Scientists created a series of puzzles baited with food, and found smooth-coated otters watched and copied each other's problem-solving techniques - with young otters more likely to copy than their parents.
But another species - Asian short-clawed otters - showed no sign of copying each other.
Many otter species are classified as threatened, vulnerable or endangered, and the researchers say their study may help improve efforts to reintroduce otters into the wild.
"Social learning has been studied in many species, but never in otters," said Dr Neeltje Boogert, of the Centre for Ecology and Conservation at the University of Exeter's Penryn Campus in Cornwall.
"Our results suggest smooth-coated otters adopt a 'copy when young' strategy.
"The offspring in our study learned how to solve these puzzles much quicker than their parents - more than six times faster.
"The order in which the young otters solved the puzzles followed the strength of their social ties. This indicates that the juveniles copied those siblings they spent most time with."

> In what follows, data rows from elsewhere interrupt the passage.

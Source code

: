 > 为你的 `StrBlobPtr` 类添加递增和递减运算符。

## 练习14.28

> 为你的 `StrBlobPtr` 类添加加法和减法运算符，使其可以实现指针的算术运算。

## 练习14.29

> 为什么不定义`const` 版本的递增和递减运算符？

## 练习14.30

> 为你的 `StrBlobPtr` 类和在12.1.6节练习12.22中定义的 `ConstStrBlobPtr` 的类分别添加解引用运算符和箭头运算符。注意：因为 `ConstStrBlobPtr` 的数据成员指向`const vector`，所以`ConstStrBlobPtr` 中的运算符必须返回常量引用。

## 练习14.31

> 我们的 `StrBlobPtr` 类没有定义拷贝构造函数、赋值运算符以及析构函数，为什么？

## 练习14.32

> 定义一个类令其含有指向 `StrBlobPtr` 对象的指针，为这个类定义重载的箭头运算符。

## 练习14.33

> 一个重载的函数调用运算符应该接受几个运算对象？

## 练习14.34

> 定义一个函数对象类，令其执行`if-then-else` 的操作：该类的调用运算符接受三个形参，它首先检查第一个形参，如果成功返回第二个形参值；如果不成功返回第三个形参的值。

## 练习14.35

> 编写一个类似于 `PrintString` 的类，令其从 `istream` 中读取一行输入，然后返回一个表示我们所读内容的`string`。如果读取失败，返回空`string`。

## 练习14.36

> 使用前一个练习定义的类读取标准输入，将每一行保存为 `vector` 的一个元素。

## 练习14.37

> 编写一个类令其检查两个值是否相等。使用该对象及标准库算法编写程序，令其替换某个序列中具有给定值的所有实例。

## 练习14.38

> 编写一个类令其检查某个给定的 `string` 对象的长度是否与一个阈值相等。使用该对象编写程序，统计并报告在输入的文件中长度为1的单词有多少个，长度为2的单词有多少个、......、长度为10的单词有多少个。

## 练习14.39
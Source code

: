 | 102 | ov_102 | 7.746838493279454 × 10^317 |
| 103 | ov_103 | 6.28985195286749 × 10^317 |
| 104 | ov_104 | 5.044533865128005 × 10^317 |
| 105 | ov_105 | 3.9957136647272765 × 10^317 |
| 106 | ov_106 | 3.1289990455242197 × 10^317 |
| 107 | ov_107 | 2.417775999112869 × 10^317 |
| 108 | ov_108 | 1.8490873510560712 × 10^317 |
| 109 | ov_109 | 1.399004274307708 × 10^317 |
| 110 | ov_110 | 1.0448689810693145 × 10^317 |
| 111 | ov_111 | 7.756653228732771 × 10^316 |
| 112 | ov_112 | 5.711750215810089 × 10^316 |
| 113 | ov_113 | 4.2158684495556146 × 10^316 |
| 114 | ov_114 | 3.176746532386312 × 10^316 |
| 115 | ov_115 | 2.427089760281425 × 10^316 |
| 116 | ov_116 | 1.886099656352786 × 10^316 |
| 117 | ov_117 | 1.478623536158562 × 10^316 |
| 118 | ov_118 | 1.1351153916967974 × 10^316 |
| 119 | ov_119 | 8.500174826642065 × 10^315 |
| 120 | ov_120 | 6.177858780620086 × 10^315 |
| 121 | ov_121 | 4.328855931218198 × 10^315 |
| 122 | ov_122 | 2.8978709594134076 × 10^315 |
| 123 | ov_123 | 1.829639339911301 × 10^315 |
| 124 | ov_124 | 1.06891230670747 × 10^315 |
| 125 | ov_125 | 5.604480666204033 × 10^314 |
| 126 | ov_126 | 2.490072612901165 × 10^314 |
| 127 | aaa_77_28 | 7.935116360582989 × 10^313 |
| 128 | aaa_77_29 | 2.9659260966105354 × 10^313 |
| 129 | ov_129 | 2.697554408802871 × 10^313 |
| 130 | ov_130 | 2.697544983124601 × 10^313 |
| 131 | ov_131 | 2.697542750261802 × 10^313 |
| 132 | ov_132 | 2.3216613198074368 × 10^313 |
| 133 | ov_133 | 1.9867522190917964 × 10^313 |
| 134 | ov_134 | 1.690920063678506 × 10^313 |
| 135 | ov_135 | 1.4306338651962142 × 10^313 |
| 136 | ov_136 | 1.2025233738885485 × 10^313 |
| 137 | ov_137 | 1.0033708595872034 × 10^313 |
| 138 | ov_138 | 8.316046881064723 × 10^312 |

The otters, which were studied in zoos and wildlife parks in the UK, were given puzzles such as Tupperware containers with clips on the lid, screw-top lids or pull-off lids.
The puzzles were baited with treats such as peanuts or fish heads.
The most difficult task was one where a block of frozen shrimp was attached to a bamboo cane that had to be moved upwards and to the right to extract from a box - and less than half of the otters managed to solve it.
Zosia Ladds, who carried out the field research while studying at Anglia Ruskin University, said: "It was amazing to see otters copying each other to unscrew containers and undo clips to get to their reward: sprats or shrimp provided great motivation.
"They have complex social relationships, even within families, and their group dynamics are always changing."
The researchers had expected to find social learning behaviour in both otter species, so the apparent lack of this in Asian short-clawed otters was a surprise.
Explaining why this might be, Dr Boogert said: "Asian short-clawed otters are not known to forage in groups, and their natural diet consists mainly of prey such as shellfish and crabs that do not require group-hunting strategies.
"As a result, they may have less of a tendency to turn to each other to see how to solve a puzzle such as how to extract food from a new source.
"In the wild, smooth-coated otters show coordinated group-hunting strategies such as V-shaped swimming formations to catch fish - so it makes sense that they would be naturally inclined to watch each other for foraging information."
Previous research on captive-bred endangered animals suggests that those that have gained important life skills such as anti-predator behaviour through social learning have a higher survival rate once reintroduced into the wild.
The researchers say conservation organisations working on reintroduction programmes could benefit from using social transmission as a way of training captive-bred otters to cope in the wild, particularly if they train those individuals that are most likely to be copied by their group mates.
The paper, published in Royal Society journal Open Science, is entitled: "Social learning in otters".